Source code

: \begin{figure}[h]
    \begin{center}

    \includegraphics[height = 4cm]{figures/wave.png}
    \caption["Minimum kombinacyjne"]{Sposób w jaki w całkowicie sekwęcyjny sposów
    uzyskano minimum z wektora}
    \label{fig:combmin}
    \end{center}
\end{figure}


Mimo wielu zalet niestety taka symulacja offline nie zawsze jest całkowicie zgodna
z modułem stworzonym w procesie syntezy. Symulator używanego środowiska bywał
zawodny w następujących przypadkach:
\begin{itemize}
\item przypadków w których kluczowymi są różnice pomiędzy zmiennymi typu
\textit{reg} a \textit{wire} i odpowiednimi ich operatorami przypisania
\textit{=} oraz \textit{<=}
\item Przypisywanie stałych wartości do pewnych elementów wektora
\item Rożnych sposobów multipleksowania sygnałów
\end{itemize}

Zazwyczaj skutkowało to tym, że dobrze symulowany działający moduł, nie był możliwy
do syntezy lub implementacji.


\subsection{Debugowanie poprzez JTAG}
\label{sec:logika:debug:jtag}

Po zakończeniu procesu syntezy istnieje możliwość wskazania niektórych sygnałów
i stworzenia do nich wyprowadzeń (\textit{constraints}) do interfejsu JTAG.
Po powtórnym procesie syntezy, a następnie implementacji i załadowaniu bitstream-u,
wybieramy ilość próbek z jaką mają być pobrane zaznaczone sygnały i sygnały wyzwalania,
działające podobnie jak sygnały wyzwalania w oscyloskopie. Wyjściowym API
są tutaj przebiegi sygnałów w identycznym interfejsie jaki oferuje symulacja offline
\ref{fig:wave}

━━━━━━━━━━━━━━━━━━━━

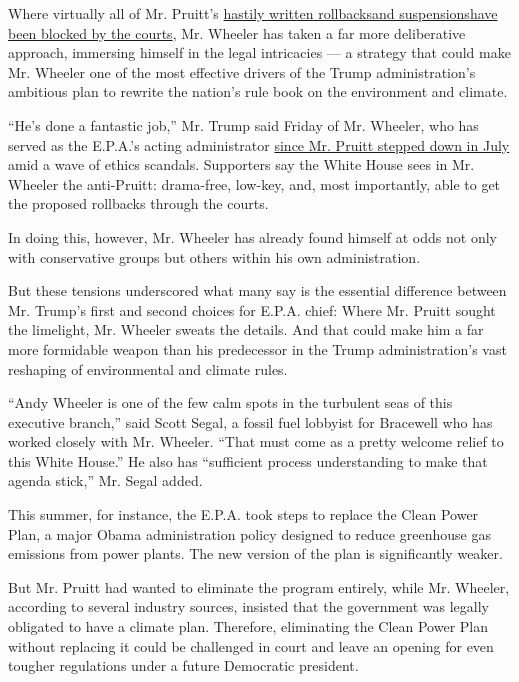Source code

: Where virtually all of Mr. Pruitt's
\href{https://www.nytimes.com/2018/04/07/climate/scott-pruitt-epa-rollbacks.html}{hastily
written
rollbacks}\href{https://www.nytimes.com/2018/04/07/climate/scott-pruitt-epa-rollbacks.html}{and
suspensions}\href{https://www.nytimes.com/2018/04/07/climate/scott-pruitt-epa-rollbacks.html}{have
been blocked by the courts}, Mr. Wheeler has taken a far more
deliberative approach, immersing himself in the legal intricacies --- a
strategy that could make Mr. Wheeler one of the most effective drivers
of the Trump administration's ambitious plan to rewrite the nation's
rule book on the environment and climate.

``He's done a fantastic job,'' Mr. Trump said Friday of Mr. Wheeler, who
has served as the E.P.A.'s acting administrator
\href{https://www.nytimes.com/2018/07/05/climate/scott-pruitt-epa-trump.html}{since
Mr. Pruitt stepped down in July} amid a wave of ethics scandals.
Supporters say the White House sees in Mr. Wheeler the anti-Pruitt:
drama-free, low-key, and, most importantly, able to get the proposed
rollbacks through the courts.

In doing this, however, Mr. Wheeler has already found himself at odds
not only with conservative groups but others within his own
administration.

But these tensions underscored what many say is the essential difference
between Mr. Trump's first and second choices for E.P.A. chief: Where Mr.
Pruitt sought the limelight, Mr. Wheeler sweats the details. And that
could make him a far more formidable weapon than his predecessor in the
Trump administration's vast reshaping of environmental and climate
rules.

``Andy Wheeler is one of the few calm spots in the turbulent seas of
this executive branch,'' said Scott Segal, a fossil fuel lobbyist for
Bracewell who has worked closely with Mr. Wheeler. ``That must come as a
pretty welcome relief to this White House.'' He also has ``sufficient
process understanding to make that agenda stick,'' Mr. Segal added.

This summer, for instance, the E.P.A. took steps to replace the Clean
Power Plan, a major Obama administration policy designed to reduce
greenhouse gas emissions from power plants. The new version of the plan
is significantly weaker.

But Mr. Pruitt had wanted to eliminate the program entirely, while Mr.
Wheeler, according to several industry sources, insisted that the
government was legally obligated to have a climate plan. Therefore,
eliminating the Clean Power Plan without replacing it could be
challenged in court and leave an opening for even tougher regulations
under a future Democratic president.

━━━━━━━━━━━━━━━━━━━━

Please copy, exactly and with nothing else, the lines above beginning at the line that has "not only with" and ending with the line that has "under a future Democratic president.".

RESULT OF THIS EXERCISE —
not only with conservative groups but others within his own
administration.

But these tensions underscored what many say is the essential difference
between Mr. Trump's first and second choices for E.P.A. chief: Where Mr.
Pruitt sought the limelight, Mr. Wheeler sweats the details. And that
could make him a far more formidable weapon than his predecessor in the
Trump administration's vast reshaping of environmental and climate
rules.

``Andy Wheeler is one of the few calm spots in the turbulent seas of
this executive branch,'' said Scott Segal, a fossil fuel lobbyist for
Bracewell who has worked closely with Mr. Wheeler. ``That must come as a
pretty welcome relief to this White House.'' He also has ``sufficient
process understanding to make that agenda stick,'' Mr. Segal added.

This summer, for instance, the E.P.A. took steps to replace the Clean
Power Plan, a major Obama administration policy designed to reduce
greenhouse gas emissions from power plants. The new version of the plan
is significantly weaker.

But Mr. Pruitt had wanted to eliminate the program entirely, while Mr.
Wheeler, according to several industry sources, insisted that the
government was legally obligated to have a climate plan. Therefore,
eliminating the Clean Power Plan without replacing it could be
challenged in court and leave an opening for even tougher regulations
under a future Democratic president.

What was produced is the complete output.